Incoherencias en el Año de las Exportaciones

El gobierno anunció a través del Boletín Oficial que este será el Año de las Exportaciones, y lo inaugura con un nuevo impuesto a la retención de servicios, toda una señal en un año que se prevé complicado.

Por Javier Boher
javiboher@gmail.com

Alguien me dijo alguna vez que sea cauto a la hora de presentarme, porque se carece de lo que se declama. Es decir que si yo le dijera que soy un flaco pintón le estaría mintiendo descaradamente, aún cuando estuviese absolutamente convencido de que esos son mis atributos.
Eso en política se ve todo el tiempo, especialmente en las campañas electorales. Es justamente allí cuando los candidatos tratan de revertir la imagen que tiene la gente sobre ellos. Así rápido y a la pasada se me vienen a la mente aquel remate de Menem diciendo que no iba a defraudar, De la Rúa mostrando decisión golpeando el escritorio o Ricardo Alfonsín arengando en un acto como si fuese un líder de masas.
Por supuesto que no es sólo allí que se lo puede ver. También en la obsesión de ponerle nombre a todo, sea un torneo de fútbol, un monumento en una plaza o una fecha determinada. En general, con muy poco tino y bastante de exageración. Pensemos en el Palacio Ferreyra, que por sobreactuación justicialista pasó a ser el Museo Evita.
Esa extendida práctica ha convertido al presente año que recién se inicia en el “Año de las exportaciones”. Todo un mensaje del optimismo zen con el que el gobierno quiere encarar el tema, como si con ponerlo en un papel alcanzara para lograr el objetivo.
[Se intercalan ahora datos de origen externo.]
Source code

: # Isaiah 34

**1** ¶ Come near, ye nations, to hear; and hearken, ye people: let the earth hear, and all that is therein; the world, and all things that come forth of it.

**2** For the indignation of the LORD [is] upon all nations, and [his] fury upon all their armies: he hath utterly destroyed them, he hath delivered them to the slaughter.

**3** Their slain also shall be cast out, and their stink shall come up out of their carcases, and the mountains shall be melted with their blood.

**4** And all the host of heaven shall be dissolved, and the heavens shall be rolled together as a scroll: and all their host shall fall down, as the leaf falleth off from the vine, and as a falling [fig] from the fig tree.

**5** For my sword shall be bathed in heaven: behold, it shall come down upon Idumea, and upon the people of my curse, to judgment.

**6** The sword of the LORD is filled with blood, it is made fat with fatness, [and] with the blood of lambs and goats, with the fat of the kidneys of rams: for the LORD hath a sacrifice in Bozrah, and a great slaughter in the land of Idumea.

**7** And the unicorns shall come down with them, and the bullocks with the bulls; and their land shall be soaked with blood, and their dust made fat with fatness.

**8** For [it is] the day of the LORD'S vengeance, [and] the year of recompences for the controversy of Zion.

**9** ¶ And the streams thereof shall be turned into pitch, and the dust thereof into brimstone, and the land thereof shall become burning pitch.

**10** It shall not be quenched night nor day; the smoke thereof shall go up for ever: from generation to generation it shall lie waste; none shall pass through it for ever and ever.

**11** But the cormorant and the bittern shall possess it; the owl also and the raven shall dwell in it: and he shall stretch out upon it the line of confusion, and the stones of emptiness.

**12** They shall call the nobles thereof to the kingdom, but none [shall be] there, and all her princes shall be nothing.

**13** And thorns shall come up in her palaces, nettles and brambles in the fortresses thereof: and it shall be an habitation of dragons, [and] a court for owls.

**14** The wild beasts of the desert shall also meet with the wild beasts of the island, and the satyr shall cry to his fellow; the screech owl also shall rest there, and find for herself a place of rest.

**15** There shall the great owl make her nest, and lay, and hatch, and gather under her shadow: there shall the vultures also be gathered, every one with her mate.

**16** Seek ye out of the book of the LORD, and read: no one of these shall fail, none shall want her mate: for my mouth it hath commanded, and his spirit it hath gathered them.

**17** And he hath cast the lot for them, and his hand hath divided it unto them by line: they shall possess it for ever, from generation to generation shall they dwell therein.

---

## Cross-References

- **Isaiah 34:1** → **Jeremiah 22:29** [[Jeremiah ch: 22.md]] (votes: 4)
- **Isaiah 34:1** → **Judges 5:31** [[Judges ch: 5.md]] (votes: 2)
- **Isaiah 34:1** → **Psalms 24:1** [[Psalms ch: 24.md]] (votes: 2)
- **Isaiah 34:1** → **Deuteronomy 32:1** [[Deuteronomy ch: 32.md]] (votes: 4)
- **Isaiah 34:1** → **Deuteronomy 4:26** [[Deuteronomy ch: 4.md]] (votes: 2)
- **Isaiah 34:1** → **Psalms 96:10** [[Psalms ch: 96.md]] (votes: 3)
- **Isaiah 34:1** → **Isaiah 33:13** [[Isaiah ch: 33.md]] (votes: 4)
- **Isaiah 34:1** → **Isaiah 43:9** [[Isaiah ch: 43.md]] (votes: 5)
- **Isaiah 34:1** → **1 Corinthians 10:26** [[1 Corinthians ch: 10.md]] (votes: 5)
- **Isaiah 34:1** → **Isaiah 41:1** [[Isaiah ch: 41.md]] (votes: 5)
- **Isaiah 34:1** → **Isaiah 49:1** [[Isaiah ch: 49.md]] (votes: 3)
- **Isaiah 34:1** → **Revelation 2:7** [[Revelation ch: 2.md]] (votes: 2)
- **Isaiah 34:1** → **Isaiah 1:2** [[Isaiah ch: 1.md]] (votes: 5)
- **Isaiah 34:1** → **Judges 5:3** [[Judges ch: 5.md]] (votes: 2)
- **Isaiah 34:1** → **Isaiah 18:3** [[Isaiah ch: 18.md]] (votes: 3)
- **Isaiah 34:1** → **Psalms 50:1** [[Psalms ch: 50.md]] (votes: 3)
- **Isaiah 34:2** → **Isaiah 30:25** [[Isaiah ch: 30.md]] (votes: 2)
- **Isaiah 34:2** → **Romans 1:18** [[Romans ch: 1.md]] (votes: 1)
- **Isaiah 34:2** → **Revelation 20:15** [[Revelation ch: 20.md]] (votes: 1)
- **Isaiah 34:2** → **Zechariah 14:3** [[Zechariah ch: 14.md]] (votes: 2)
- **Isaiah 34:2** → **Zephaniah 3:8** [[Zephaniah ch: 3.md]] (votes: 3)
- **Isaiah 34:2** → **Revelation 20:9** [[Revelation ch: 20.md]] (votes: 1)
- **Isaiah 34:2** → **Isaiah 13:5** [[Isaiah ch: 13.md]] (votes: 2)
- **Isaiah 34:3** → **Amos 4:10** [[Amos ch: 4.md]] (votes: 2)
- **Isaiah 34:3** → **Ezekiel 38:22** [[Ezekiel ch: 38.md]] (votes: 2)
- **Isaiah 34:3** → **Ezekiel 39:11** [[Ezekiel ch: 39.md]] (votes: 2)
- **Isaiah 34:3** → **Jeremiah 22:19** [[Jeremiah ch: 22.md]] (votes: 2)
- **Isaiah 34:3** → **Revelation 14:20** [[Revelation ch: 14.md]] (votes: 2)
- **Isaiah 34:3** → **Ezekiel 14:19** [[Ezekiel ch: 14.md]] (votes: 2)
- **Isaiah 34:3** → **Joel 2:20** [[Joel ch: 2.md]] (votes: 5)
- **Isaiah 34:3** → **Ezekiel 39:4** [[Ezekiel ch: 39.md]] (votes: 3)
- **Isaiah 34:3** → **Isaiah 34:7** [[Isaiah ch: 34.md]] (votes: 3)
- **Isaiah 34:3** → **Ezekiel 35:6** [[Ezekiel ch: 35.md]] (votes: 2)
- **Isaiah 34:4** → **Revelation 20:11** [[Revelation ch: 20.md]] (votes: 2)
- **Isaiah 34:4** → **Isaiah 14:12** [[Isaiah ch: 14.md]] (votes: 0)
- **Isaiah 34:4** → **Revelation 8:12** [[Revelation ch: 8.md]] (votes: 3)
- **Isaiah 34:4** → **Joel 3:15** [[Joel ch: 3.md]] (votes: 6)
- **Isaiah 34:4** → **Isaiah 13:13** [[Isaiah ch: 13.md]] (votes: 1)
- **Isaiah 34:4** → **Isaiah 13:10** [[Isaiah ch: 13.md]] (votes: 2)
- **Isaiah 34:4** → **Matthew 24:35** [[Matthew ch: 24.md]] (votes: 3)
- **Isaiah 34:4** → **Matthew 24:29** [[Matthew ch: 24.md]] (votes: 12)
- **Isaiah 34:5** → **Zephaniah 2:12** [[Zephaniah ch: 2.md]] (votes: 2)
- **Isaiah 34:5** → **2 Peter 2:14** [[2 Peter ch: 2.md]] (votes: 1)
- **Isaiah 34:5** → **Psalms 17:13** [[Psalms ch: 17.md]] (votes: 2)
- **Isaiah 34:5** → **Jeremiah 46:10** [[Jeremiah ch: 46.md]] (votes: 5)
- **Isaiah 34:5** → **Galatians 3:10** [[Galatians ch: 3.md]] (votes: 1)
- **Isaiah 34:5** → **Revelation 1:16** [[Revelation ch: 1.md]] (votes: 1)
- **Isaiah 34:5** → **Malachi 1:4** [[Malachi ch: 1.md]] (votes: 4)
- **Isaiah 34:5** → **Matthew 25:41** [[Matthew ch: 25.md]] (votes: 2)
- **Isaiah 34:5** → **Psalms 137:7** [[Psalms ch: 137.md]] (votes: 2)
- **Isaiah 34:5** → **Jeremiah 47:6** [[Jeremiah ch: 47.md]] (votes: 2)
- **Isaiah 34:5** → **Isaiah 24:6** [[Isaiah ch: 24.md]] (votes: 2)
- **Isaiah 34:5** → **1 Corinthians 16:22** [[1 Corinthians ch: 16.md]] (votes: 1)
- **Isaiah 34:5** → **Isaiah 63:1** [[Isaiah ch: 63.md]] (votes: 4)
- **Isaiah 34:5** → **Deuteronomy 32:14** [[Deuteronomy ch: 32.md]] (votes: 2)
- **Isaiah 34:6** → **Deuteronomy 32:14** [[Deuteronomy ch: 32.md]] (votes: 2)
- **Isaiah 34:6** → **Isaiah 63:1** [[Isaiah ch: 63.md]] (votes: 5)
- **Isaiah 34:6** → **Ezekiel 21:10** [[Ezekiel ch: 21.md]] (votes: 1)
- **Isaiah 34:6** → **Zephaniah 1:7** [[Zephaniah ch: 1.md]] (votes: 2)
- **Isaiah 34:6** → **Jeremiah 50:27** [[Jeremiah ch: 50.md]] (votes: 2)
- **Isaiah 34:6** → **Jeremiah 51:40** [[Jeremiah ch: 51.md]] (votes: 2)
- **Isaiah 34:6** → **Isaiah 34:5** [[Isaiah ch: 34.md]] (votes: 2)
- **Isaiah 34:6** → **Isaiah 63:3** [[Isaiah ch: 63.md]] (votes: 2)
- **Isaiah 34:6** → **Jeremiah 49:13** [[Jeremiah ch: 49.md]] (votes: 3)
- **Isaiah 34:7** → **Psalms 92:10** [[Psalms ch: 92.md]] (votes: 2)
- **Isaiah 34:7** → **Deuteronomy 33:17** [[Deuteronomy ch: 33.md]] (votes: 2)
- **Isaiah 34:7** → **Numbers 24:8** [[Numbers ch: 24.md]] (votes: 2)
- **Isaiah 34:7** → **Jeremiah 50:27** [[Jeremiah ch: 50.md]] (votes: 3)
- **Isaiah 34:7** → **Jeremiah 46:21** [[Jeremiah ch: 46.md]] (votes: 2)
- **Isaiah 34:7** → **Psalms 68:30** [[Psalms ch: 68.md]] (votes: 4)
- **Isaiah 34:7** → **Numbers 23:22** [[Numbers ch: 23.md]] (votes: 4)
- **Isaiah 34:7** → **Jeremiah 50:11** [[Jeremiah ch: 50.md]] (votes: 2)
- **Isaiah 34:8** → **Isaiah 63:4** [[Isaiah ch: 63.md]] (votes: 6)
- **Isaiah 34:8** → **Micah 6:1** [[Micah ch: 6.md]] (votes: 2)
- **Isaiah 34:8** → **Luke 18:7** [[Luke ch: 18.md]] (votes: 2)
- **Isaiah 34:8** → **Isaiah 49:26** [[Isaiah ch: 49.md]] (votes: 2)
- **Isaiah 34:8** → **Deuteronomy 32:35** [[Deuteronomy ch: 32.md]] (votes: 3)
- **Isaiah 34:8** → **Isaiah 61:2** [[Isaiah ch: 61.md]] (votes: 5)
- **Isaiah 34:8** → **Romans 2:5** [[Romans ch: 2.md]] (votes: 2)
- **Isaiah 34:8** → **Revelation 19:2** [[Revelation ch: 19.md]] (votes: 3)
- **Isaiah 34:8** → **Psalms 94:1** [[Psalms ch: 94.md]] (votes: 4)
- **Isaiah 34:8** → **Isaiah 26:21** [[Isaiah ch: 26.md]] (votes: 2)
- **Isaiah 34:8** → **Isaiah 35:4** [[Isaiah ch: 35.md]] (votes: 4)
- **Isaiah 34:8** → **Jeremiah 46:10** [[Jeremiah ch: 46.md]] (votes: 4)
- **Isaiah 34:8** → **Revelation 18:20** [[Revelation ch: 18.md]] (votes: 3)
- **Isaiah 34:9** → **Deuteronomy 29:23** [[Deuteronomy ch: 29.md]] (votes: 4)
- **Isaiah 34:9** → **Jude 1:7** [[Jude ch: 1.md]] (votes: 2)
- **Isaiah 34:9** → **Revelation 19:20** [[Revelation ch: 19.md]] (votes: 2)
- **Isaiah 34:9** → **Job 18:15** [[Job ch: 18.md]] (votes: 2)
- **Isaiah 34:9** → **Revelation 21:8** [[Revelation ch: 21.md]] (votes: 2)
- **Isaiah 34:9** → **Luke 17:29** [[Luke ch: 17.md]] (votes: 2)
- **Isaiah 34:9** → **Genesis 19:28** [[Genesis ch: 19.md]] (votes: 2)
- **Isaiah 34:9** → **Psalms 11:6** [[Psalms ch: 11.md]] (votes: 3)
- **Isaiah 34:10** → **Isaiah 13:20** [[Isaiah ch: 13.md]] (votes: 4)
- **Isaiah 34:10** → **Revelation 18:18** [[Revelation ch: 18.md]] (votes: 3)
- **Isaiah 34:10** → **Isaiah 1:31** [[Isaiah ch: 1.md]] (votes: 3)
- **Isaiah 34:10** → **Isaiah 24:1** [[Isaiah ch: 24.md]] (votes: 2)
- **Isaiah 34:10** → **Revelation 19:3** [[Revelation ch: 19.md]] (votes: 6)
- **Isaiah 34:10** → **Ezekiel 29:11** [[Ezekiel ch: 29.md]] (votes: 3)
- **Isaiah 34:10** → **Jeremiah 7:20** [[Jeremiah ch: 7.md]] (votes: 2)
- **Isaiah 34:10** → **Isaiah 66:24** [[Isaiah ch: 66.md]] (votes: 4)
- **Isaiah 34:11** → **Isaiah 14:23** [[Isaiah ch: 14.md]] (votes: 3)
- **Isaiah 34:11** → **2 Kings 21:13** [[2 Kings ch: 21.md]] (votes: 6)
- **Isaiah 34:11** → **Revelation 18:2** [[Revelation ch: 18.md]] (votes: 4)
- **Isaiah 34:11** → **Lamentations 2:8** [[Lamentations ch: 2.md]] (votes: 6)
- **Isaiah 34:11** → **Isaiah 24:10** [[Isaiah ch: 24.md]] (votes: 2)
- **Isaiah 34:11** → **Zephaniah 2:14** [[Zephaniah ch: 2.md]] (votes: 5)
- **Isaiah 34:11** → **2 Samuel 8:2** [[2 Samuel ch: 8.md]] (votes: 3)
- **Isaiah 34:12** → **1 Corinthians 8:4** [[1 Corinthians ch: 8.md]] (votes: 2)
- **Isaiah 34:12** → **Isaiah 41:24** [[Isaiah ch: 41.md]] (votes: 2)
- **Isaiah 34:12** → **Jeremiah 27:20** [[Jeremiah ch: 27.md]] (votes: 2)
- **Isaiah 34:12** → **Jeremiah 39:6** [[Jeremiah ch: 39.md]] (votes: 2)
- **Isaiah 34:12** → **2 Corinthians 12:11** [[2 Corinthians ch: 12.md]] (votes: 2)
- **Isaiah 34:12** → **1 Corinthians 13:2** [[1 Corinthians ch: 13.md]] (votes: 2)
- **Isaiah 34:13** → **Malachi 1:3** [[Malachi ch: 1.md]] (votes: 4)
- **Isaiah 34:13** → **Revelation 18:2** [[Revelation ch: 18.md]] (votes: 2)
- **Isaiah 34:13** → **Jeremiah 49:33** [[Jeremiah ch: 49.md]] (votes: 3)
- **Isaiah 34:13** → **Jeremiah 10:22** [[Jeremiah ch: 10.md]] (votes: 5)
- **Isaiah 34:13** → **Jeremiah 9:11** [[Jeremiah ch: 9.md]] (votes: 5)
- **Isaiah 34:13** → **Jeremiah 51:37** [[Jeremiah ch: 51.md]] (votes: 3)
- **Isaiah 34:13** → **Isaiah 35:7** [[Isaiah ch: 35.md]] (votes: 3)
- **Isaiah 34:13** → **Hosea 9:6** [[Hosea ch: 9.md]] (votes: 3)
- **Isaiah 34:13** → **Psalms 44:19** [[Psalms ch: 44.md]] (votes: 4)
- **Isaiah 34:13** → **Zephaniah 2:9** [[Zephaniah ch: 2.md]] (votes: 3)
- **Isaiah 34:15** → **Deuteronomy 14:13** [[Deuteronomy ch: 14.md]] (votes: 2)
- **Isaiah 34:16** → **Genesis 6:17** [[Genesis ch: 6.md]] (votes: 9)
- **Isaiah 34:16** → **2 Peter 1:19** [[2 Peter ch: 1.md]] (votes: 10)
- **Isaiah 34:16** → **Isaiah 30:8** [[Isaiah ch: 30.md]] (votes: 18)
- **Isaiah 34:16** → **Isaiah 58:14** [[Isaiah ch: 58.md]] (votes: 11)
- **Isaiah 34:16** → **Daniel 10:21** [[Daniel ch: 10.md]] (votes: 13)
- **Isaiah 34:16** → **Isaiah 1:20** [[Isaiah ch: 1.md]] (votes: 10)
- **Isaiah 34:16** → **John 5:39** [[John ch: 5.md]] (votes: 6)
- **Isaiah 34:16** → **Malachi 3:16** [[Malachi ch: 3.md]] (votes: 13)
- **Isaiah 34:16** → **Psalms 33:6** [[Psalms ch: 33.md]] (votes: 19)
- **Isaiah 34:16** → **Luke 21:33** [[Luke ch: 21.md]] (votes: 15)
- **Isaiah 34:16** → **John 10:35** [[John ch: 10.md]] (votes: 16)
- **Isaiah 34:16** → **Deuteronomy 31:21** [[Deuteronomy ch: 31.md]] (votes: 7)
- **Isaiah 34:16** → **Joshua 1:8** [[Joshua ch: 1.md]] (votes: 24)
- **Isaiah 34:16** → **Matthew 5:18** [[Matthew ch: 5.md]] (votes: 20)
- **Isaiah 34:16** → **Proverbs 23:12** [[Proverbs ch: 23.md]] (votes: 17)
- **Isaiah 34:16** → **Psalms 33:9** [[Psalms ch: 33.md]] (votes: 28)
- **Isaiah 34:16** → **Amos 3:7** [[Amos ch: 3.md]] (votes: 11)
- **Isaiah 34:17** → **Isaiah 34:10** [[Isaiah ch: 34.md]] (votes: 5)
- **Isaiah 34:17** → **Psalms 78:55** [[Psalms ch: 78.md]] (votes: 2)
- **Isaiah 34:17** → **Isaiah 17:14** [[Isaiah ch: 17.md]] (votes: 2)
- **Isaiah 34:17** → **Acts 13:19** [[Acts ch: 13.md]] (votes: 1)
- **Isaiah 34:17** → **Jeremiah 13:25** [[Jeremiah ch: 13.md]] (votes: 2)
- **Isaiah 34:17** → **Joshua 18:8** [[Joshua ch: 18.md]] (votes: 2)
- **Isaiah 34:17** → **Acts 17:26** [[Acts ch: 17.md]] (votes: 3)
Que la afirmación esté presente en toda la documentación oficial no va a hacer que le vendamos más al mundo.
Esa declamación de que éste es el año de las exportaciones parece ser una señal de que la cosa no va a funcionar como esperan, especialmente porque entraron en vigor las nuevas retenciones a los servicios, una innovación tributaria impulsada hace unos meses.
¿Exporta publicidad? Pague. ¿Exporta software? Pague. ¿Exporta telenovelas de Juan Darthés? Pague. No se salva nadie: a los que ya tributaban regularmente cada vez que querían mandar su producción al exterior se le suman estos productores de intangibles.
¿Cómo pretende el gobierno exportar si lo desalienta poniendo más y más impuestos? Se calcula que el gobierno se queda con alrededor del 60% de las ganancias que genera el sector agropecuario en el país, acaso el único que aporta realmente los ingresos necesarios para sostener el funcionamiento de todo el aparato estatal.
Siguiendo la lógica de declamar lo que falta, decir que es el año de las exportaciones nos dice que nos tenemos que preparar para lo opuesto. En esa línea, seguramente los economistas se imaginan un futuro mucho más negro.
Éstos, mucho más afilados para los números que los que sólo miramos la variable política, podrían hacer un razonamiento como el que sigue: la falta de exportaciones va a llevar a una falta de dólares, lo cual va a generar a un alza del tipo de cambio, que va a hacer subir la tasa de interés, lo cual va a acelerar la inflación, que se va a comer los salarios reales, que hará que aumente la pobreza y caiga el consumo.
Si los economistas están en lo cierto, ¿cómo no esperar que se venga un año complicado?.
Quizás no sea para tanto y los muchachos de Cambiemos sólo están esperando tener algo de plata para hacer un poco de política en un nuevo año electoral. Se sabe que los planes, programas y ayudas no se pagan solos, sino a través de los impuestos que se le cobran a todos los que ponen el lomo.
Es una pequeña contribución forzada, como el diezmo en muchas de estas nuevas iglesias de las barriadas periféricas, con lo que el gobierno nacional puede aspirar a reelegir.
No podemos tener la certeza de que los economistas tengan la razón, pero tampoco podemos decir que los que sólo pensamos desde la política en año electoral estemos en lo cierto. Siempre se debe dejar un pequeño margen que contemple la posibilidad de que sean los otros los que están acertando el análisis.
Nosotros, mientras tanto, podemos arriesgarnos a considerar cierta aquella afirmación inicial de que se declama lo que falta. Quizás así -si hacemos fuerza asegurando que este será nuestro año de las deudas, la inflación y los problemas- tenemos suerte y vamos exactamente para el otro lado.